- [Work task] Each record, in full, must be restated word for word.

[Entries taken from a collection]
═══
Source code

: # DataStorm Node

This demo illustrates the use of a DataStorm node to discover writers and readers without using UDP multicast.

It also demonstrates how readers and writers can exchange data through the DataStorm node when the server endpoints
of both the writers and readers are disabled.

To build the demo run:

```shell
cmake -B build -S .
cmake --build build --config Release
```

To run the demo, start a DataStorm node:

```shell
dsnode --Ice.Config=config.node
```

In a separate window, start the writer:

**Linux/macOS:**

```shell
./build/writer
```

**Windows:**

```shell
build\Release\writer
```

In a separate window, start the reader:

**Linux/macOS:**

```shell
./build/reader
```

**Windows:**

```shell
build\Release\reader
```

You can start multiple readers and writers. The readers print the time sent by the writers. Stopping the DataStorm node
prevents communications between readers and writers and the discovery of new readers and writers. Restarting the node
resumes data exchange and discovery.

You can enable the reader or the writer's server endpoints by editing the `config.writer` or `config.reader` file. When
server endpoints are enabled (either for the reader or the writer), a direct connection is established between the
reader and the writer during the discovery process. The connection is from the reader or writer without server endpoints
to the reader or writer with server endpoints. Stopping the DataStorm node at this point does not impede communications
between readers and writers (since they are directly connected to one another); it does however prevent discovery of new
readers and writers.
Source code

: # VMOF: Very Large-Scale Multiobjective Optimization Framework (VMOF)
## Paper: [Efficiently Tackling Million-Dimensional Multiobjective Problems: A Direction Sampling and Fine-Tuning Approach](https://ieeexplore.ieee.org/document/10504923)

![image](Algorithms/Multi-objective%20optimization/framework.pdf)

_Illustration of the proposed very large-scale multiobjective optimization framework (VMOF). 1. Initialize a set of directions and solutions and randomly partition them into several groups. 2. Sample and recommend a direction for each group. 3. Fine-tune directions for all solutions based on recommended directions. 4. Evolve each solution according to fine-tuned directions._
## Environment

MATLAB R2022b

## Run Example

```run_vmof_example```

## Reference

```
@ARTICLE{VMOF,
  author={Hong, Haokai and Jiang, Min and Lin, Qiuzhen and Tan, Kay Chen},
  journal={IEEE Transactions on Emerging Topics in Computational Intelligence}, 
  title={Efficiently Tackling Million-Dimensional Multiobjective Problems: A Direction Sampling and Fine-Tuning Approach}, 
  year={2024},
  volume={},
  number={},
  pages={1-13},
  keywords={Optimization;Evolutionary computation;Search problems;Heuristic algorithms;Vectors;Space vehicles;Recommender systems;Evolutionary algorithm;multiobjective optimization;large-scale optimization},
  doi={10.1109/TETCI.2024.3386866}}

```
═══
- [Output for this exercise]
Source code

: # DataStorm Node

This demo illustrates the use of a DataStorm node to discover writers and readers without using UDP multicast.

It also demonstrates how readers and writers can exchange data through the DataStorm node when the server endpoints
of both the writers and readers are disabled.

To build the demo run:

```shell
cmake -B build -S .
cmake --build build --config Release
```

To run the demo, start a DataStorm node:

```shell
dsnode --Ice.Config=config.node
```

In a separate window, start the writer:

**Linux/macOS:**

```shell
./build/writer
```

**Windows:**

```shell
build\Release\writer
```

In a separate window, start the reader:

**Linux/macOS:**

```shell
./build/reader
```

**Windows:**

```shell
build\Release\reader
```

You can start multiple readers and writers. The readers print the time sent by the writers. Stopping the DataStorm node
prevents communications between readers and writers and the discovery of new readers and writers. Restarting the node
resumes data exchange and discovery.

You can enable the reader or the writer's server endpoints by editing the `config.writer` or `config.reader` file. When
server endpoints are enabled (either for the reader or the writer), a direct connection is established between the
reader and the writer during the discovery process. The connection is from the reader or writer without server endpoints
to the reader or writer with server endpoints. Stopping the DataStorm node at this point does not impede communications
between readers and writers (since they are directly connected to one another); it does however prevent discovery of new
readers and writers.
Source code

: # VMOF: Very Large-Scale Multiobjective Optimization Framework (VMOF)
## Paper: [Efficiently Tackling Million-Dimensional Multiobjective Problems: A Direction Sampling and Fine-Tuning Approach](https://ieeexplore.ieee.org/document/10504923)

![image](Algorithms/Multi-objective%20optimization/framework.pdf)

_Illustration of the proposed very large-scale multiobjective optimization framework (VMOF). 1. Initialize a set of directions and solutions and randomly partition them into several groups. 2. Sample and recommend a direction for each group. 3. Fine-tune directions for all solutions based on recommended directions. 4. Evolve each solution according to fine-tuned directions._
## Environment

MATLAB R2022b

## Run Example

```run_vmof_example```

## Reference

```
@ARTICLE{VMOF,
  author={Hong, Haokai and Jiang, Min and Lin, Qiuzhen and Tan, Kay Chen},
  journal={IEEE Transactions on Emerging Topics in Computational Intelligence}, 
  title={Efficiently Tackling Million-Dimensional Multiobjective Problems: A Direction Sampling and Fine-Tuning Approach}, 
  year={2024},
  volume={},
  number={},
  pages={1-13},
  keywords={Optimization;Evolutionary computation;Search problems;Heuristic algorithms;Vectors;Space vehicles;Recommender systems;Evolutionary algorithm;multiobjective optimization;large-scale optimization},
  doi={10.1109/TETCI.2024.3386866}}

```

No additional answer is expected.